--- Exercise instructions ---
Scan the records beneath this line for the line holding "the title color." and the line holding "Minimum chart height.", then transcribe exactly those two and all lines between.

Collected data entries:
<<<<

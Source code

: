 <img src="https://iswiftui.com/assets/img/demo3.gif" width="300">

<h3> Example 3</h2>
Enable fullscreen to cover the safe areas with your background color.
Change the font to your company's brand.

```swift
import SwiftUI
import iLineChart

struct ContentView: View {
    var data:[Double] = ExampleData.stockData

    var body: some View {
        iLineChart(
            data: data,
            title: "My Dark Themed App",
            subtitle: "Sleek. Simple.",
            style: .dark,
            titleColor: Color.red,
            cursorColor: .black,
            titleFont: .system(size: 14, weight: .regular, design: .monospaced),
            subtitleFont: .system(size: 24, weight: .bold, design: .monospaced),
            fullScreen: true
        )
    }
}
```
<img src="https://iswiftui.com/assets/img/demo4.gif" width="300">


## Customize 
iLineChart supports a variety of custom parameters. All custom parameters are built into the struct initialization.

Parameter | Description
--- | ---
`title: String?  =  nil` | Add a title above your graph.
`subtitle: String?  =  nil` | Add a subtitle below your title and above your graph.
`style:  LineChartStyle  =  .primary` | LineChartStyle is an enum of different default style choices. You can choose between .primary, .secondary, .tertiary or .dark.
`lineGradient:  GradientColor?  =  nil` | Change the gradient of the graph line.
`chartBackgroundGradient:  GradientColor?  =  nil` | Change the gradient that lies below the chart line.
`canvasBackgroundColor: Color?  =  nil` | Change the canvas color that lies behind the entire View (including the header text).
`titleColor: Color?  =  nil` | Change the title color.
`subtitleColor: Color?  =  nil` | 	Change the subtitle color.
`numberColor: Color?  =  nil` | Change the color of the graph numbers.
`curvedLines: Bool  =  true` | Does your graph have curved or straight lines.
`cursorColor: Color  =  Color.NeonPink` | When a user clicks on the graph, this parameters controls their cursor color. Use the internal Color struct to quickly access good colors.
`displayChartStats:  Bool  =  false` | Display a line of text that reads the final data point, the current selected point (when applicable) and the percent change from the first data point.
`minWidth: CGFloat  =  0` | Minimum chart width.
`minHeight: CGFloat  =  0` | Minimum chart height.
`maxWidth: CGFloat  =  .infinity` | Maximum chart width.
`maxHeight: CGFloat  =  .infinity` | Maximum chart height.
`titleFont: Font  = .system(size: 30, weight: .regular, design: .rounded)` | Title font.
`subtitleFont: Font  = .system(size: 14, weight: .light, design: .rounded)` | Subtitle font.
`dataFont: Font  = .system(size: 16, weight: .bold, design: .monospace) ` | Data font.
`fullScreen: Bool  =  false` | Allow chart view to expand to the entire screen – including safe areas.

>>>>

--- Response box ---
`titleColor: Color?  =  nil` | Change the title color.
`subtitleColor: Color?  =  nil` | 	Change the subtitle color.
`numberColor: Color?  =  nil` | Change the color of the graph numbers.
`curvedLines: Bool  =  true` | Does your graph have curved or straight lines.
`cursorColor: Color  =  Color.NeonPink` | When a user clicks on the graph, this parameters controls their cursor color. Use the internal Color struct to quickly access good colors.
`displayChartStats:  Bool  =  false` | Display a line of text that reads the final data point, the current selected point (when applicable) and the percent change from the first data point.
`minWidth: CGFloat  =  0` | Minimum chart width.
`minHeight: CGFloat  =  0` | Minimum chart height.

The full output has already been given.